Furthermore, if it is proven that a pre-existing fault/defect/damage (un-disclosed by the seller or un-detected on inspection by either the habitation or mechanical services) becomes apparent within 30 days of the buyer taking ownership or within 30 days prior to the handover; it may be necessary for a full refund to be made to the buyer. In the event of a full refund being made to the buyer, the seller agrees to return the net return (“valuation”) to the Company, plus costs, on request and within 7 days of such request, by way of a bank transfer. Alternatively, it may be necessary to rectify the fault/defect/damage. In the case of rectification work being carried out the Company reserves the right to request payment from the seller to cover the cost of such work, or, be deducted from the eventual sale when marketed again.

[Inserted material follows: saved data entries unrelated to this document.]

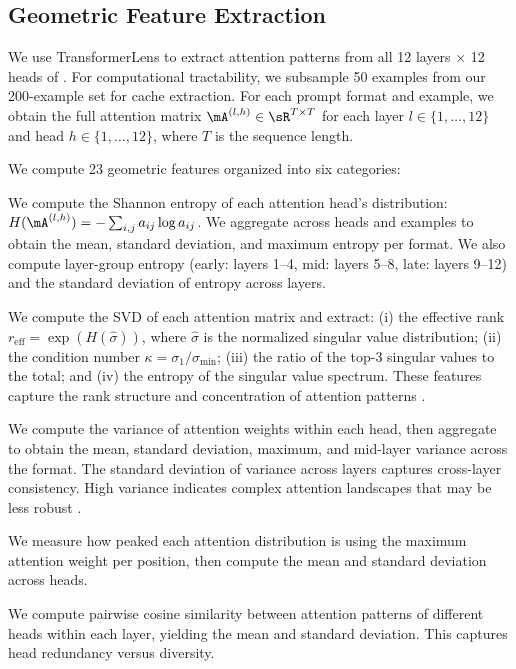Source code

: \subsection{Geometric Feature Extraction}
\label{sec:features}

We use TransformerLens \citep{nanda2022transformerlens} to extract attention patterns from all 12 layers $\times$ 12 heads of \gptsmall.
For computational tractability, we subsample 50 examples from our 200-example set for cache extraction.
For each prompt format and example, we obtain the full attention matrix $\mA^{(l,h)} \in \sR^{T \times T}$ for each layer $l \in \{1,\ldots,12\}$ and head $h \in \{1,\ldots,12\}$, where $T$ is the sequence length.

We compute 23 geometric features organized into six categories:

We compute the Shannon entropy of each attention head's distribution: $H(\mA^{(l,h)}) = -\sum_{i,j} a_{ij} \log a_{ij}$.
We aggregate across heads and examples to obtain the mean, standard deviation, and maximum entropy per format.
We also compute layer-group entropy (early: layers 1--4, mid: layers 5--8, late: layers 9--12) and the standard deviation of entropy across layers.

We compute the SVD of each attention matrix and extract: (i) the effective rank $r_{\text{eff}} = \exp(H(\hat{\sigma}))$, where $\hat{\sigma}$ is the normalized singular value distribution; (ii) the condition number $\kappa = \sigma_1/\sigma_{\min}$; (iii) the ratio of the top-3 singular values to the total; and (iv) the entropy of the singular value spectrum.
These features capture the rank structure and concentration of attention patterns \citep{bussman2025beyond}.

We compute the variance of attention weights within each head, then aggregate to obtain the mean, standard deviation, maximum, and mid-layer variance across the format.
The standard deviation of variance across layers captures cross-layer consistency.
High variance indicates complex attention landscapes that may be less robust \citep{park2024geometry}.

We measure how peaked each attention distribution is using the maximum attention weight per position, then compute the mean and standard deviation across heads.

We compute pairwise cosine similarity between attention patterns of different heads within each layer, yielding the mean and standard deviation.
This captures head redundancy versus diversity.

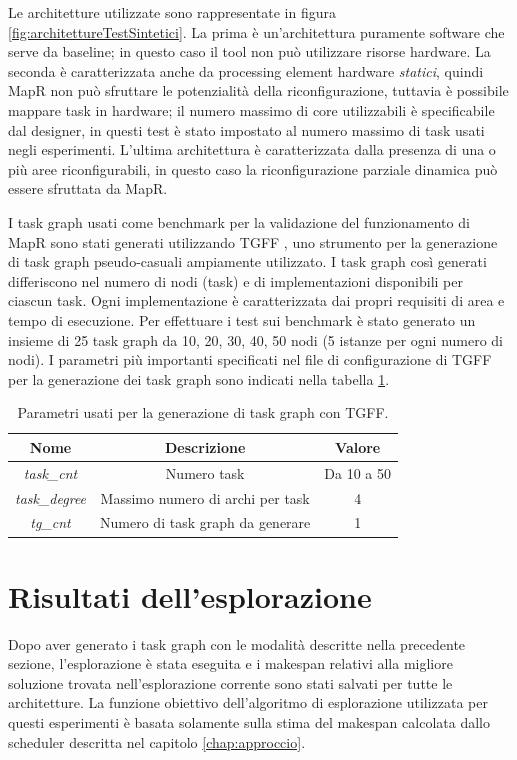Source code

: Le architetture utilizzate
sono rappresentate in figura \ref{fig:architettureTestSintetici}. La prima \`e un'architettura puramente
software che serve da baseline; in questo caso il tool non pu\`o utilizzare risorse hardware.
La seconda \`e caratterizzata anche da processing element hardware \emph{statici}, quindi MapR non pu\`o
sfruttare le potenzialit\`a della riconfigurazione, tuttavia \`e possibile mappare task in hardware;
il numero massimo di core utilizzabili \`e specificabile dal designer, in questi test
\`e stato impostato al numero massimo di task usati negli esperimenti.
L'ultima architettura \`e caratterizzata dalla presenza di una o pi\`u aree riconfigurabili, in questo
caso la riconfigurazione parziale dinamica pu\`o essere sfruttata da MapR.


I task graph usati come benchmark per la validazione del funzionamento di
\mbox{MapR} sono stati generati utilizzando \ac{TGFF} \cite{tgff}, uno strumento per
la generazione di task graph pseudo-casuali ampiamente utilizzato.
I task graph cos\`i generati differiscono nel numero di nodi (task) e di implementazioni
disponibili per ciascun task. Ogni implementazione \`e caratterizzata dai propri requisiti
di area e tempo di esecuzione. Per effettuare i test sui benchmark \`e stato generato un insieme di 25 task graph da
10, 20, 30, 40, 50 nodi (5 istanze per ogni numero di nodi). I parametri pi\`u importanti specificati
nel file di configurazione di \ac{TGFF} per la generazione dei task graph sono indicati nella tabella
\ref{tab:parametriTGFF}.

\begin{table}[t]
  \begin{center}
  \begin{tabular}{|c|c|c|}
    \hline
    \textbf{Nome} & \textbf{Descrizione} & \textbf{Valore}\\
    \hline
    \emph{task\_cnt} & Numero task & Da 10 a 50\\
    \hline
    \emph{task\_degree} & Massimo numero di archi per task & 4\\
    \hline
    \emph{tg\_cnt} & Numero di task graph da generare & 1\\
    \hline
  \end{tabular}
  \caption{Parametri usati per la generazione di task graph con \acs{TGFF}.}
  \label{tab:parametriTGFF}
\end{center}
\end{table}


\section{Risultati dell'esplorazione}
\label{sec:risultatiEsplorazione}
Dopo aver generato i task graph con le modalit\`a descritte nella precedente
sezione, l'esplorazione \`e stata eseguita e i makespan relativi alla migliore soluzione
trovata nell'esplorazione corrente sono stati salvati per tutte le architetture.
La funzione obiettivo dell'algoritmo di esplorazione utilizzata per questi esperimenti
\`e basata solamente sulla stima del makespan calcolata dallo scheduler descritta nel
capitolo \ref{chap:approccio}.

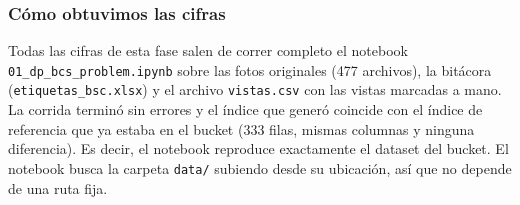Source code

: \subsubsection*{Cómo obtuvimos las cifras}

Todas las cifras de esta fase salen de correr completo el notebook \nolinkurl{01_dp_bcs_problem.ipynb} sobre las fotos originales (477 archivos), la bitácora (\nolinkurl{etiquetas_bsc.xlsx}) y el archivo \nolinkurl{vistas.csv} con las vistas marcadas a mano. La corrida terminó sin errores y el índice que generó coincide con el índice de referencia que ya estaba en el bucket (333 filas, mismas columnas y ninguna diferencia). Es decir, el notebook reproduce exactamente el dataset del bucket. El notebook busca la carpeta \nolinkurl{data/} subiendo desde su ubicación, así que no depende de una ruta fija.
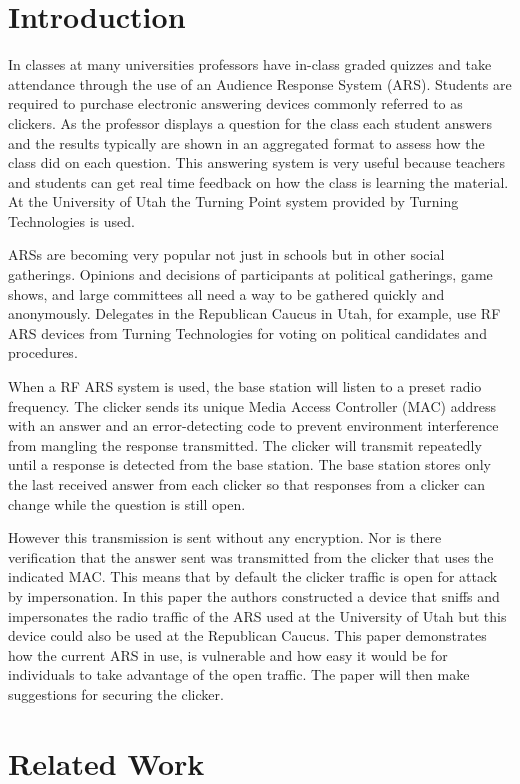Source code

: 
\section{Introduction}
In classes at many universities professors have in-class graded quizzes and take attendance through the use of an Audience Response System (ARS). Students are required to purchase electronic answering devices commonly referred to as clickers.  As the professor displays a question for the class each student answers and the results typically are shown in an aggregated format to assess how the class did on each question.  This answering system is very useful because teachers and students can get real time feedback on how the class is learning the material.  At the University of Utah the Turning Point system provided by Turning Technologies is used.

ARSs are becoming very popular not just in schools but in other social gatherings.  Opinions and decisions of participants at political gatherings, game shows, and large committees all need a way to be gathered quickly and anonymously.  Delegates in the Republican Caucus in Utah, for example, use RF ARS
devices from Turning Technologies for voting on political candidates
and procedures.

When a RF ARS system is used, the base station will listen to a preset radio frequency. The clicker sends its unique Media Access Controller (MAC) address with an answer and an error-detecting code to prevent environment interference from mangling the response transmitted.  The clicker will transmit repeatedly until a response is detected from the base station.  The base station stores only the last received answer from each clicker so that responses from a clicker can change while the question is still open.

However this transmission is sent without any encryption.  Nor is there verification that the answer sent was transmitted from the clicker that uses the indicated MAC.  This means that by default the clicker traffic is open for attack by impersonation.  In this paper the authors constructed a device that sniffs and impersonates the radio traffic of the ARS used at the University of Utah but this device could also be used at the Republican Caucus.  This paper demonstrates how the current ARS in use, is vulnerable and how easy it would be for individuals to take advantage of the open traffic.  The paper will then make suggestions for securing the clicker.

\section{Related Work}

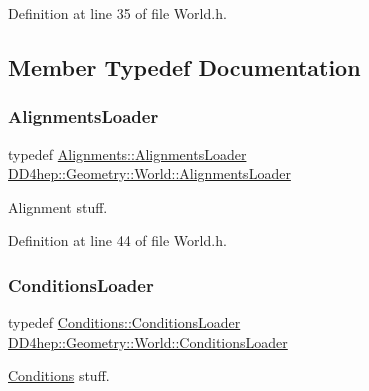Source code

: Definition at line 35 of file World.\+h.



\subsection{Member Typedef Documentation}
\hypertarget{class_d_d4hep_1_1_geometry_1_1_world_a4756d57ac9e7f6d43056b07dfbfe6904}{}\label{class_d_d4hep_1_1_geometry_1_1_world_a4756d57ac9e7f6d43056b07dfbfe6904} 
\subsubsection{\texorpdfstring{Alignments\+Loader}{AlignmentsLoader}}
{\footnotesize\ttfamily typedef \hyperlink{class_d_d4hep_1_1_alignments_1_1_alignments_loader}{Alignments\+::\+Alignments\+Loader} \hyperlink{class_d_d4hep_1_1_geometry_1_1_world_a4756d57ac9e7f6d43056b07dfbfe6904}{D\+D4hep\+::\+Geometry\+::\+World\+::\+Alignments\+Loader}}



Alignment stuff. 



Definition at line 44 of file World.\+h.

\hypertarget{class_d_d4hep_1_1_geometry_1_1_world_aadddae79d9d6be44141befbbb4b7337b}{}\label{class_d_d4hep_1_1_geometry_1_1_world_aadddae79d9d6be44141befbbb4b7337b} 
\subsubsection{\texorpdfstring{Conditions\+Loader}{ConditionsLoader}}
{\footnotesize\ttfamily typedef \hyperlink{class_d_d4hep_1_1_conditions_1_1_conditions_loader}{Conditions\+::\+Conditions\+Loader} \hyperlink{class_d_d4hep_1_1_geometry_1_1_world_aadddae79d9d6be44141befbbb4b7337b}{D\+D4hep\+::\+Geometry\+::\+World\+::\+Conditions\+Loader}}



\hyperlink{namespace_d_d4hep_1_1_conditions}{Conditions} stuff. 



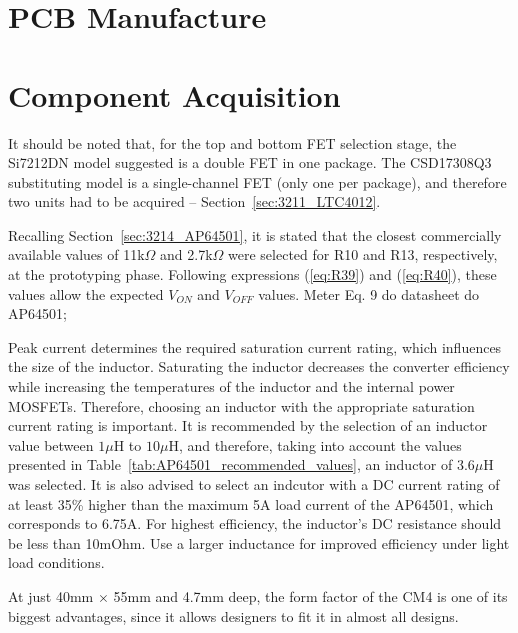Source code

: \section{PCB Manufacture}\label{sec:51_PCBmanufacture}

\section{Component Acquisition}\label{sec:52_ComponentAcquisition}



It should be noted that, for the top and bottom FET selection stage, the Si7212DN model suggested is a double FET in one package. The CSD17308Q3 substituting model is a single-channel FET (only one per package), and therefore two units had to be acquired -- Section~\ref{sec:3211_LTC4012}.

Recalling Section~\ref{sec:3214_AP64501}, it is stated that the closest commercially available values of 11k$\Omega$ and 2.7k$\Omega$ were selected for R10 and R13, respectively, at the prototyping phase. Following expressions (\ref{eq:R39}) and (\ref{eq:R40}), these values allow the expected $V_{ON}$ and $V_{OFF}$ values.
    Meter Eq. 9 do datasheet do AP64501;
    
    Peak current determines the required saturation current rating, which influences the size of the inductor. Saturating the inductor decreases the converter efficiency while increasing the temperatures of the inductor and the internal power MOSFETs. Therefore, choosing an inductor with the appropriate saturation current rating is important. 
    It is recommended by \cite{AP64501} the selection of an inductor value between $1 \mu$H to $10 \mu$H, and therefore, taking into account the values presented in Table~\ref{tab:AP64501_recommended_values}, an inductor of $3.6 \mu$H was selected. It is also advised to select an indcutor with a DC current rating of at least 35\% higher than the maximum 5A load current of the AP64501, which corresponds to 6.75A.
    For highest efficiency, the inductor's DC resistance should be less than 10mOhm. Use a larger inductance for improved efficiency under light load conditions.


    At just 40mm $\times$ 55mm and 4.7mm deep, the form factor of the CM4 is one of its biggest advantages, since it allows designers to fit it in almost all designs.

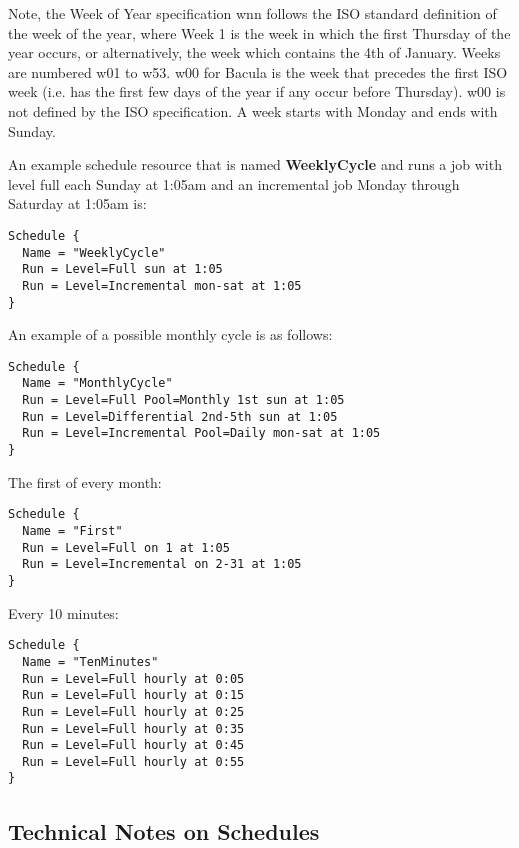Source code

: Note, the Week of Year specification wnn follows the ISO standard definition
of the week of the year, where Week 1 is the week in which the first Thursday
of the year occurs, or alternatively, the week which contains the 4th of
January. Weeks are numbered w01 to w53. w00 for Bacula is the week that
precedes the first ISO week (i.e. has the first few days of the year if any
occur before Thursday). w00 is not defined by the ISO specification. A week
starts with Monday and ends with Sunday. 

An example schedule resource that is named {\bf WeeklyCycle} and runs a job
with level full each Sunday at 1:05am and an incremental job Monday through
Saturday at 1:05am is: 

\footnotesize
\begin{verbatim}
Schedule {
  Name = "WeeklyCycle"
  Run = Level=Full sun at 1:05
  Run = Level=Incremental mon-sat at 1:05
}
\end{verbatim}
\normalsize

An example of a possible monthly cycle is as follows: 

\footnotesize
\begin{verbatim}
Schedule {
  Name = "MonthlyCycle"
  Run = Level=Full Pool=Monthly 1st sun at 1:05
  Run = Level=Differential 2nd-5th sun at 1:05
  Run = Level=Incremental Pool=Daily mon-sat at 1:05
}
\end{verbatim}
\normalsize

The first of every month: 

\footnotesize
\begin{verbatim}
Schedule {
  Name = "First"
  Run = Level=Full on 1 at 1:05
  Run = Level=Incremental on 2-31 at 1:05
}
\end{verbatim}
\normalsize

Every 10 minutes: 

\footnotesize
\begin{verbatim}
Schedule {
  Name = "TenMinutes"
  Run = Level=Full hourly at 0:05
  Run = Level=Full hourly at 0:15
  Run = Level=Full hourly at 0:25
  Run = Level=Full hourly at 0:35
  Run = Level=Full hourly at 0:45
  Run = Level=Full hourly at 0:55
}
\end{verbatim}
\normalsize

\subsection*{Technical Notes on Schedules}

In addition to the cancellation right set out above, either party may terminate this Agreement at any time after the initial 30 day period by giving the other party 14 days’ notice of their intention to terminate the Agreement in writing. If you wish to terminate this Agreement on the 30th day, we will need to receive your cancellation notice on the 16th day after the date of this Agreement. Cancellation notice is required to be sent by recorded delivery and its’ receipt acknowledged. If you terminate this Agreement after the cooling off period, if applicable, but during the initial 30 day period or without providing us with 14 days’ notice, a cancellation fee will become due and payable. The cancellation fee shall be equal to the costs incurred by the Company in performing its obligations pursuant to this Agreement until the date of cancellation, up to a maximum of £2,000. If, however, cancellation notice is given whilst there is a (proven) sale in progress, then the cancellation fee will be the whole of the agreed difference between the advertised price and the target return (or that which has been agreed if altered in writing beyond the date of this agreement). In addition, where there have been repairs/valet/extraordinary costs met by the Company, they shall become immediately payable by the seller to the Company. Should the Company be in the process of an agreement to buy, by a buyer of the leisure asset, then a cancellation fee will be no less than the amount agreed as the difference between the advertised price and the Target Return, less any further costs incurred by the Company. They shall become payable immediately and further, the leisure asset will be retained until such monies are cleared into the Company account.
Neither Motorhome Department and its associated companies, their directors, employees or other agents shall be liable for direct or indirect inconsequential losses of any kind including loss of profits and other forms of expenses and compensation.
The Company are committed to responsible data management and subscribes to the principals of the data protection legislation in the United Kingdom. We are committed to maintaining the privacy of our users and maintaining the security of any personal information received from you.
Any variation to the Agreement and/or these Terms shall only be binding when agreed in writing and signed on behalf of the Company. We reserve the right to revise and amend the Agreement or these Terms from time to time. You will be subject to the terms in force at the date of the Agreement.
The Agreement, incorporating these Terms, and any matter arising from or in connection with it shall be governed by and construed in accordance with English law.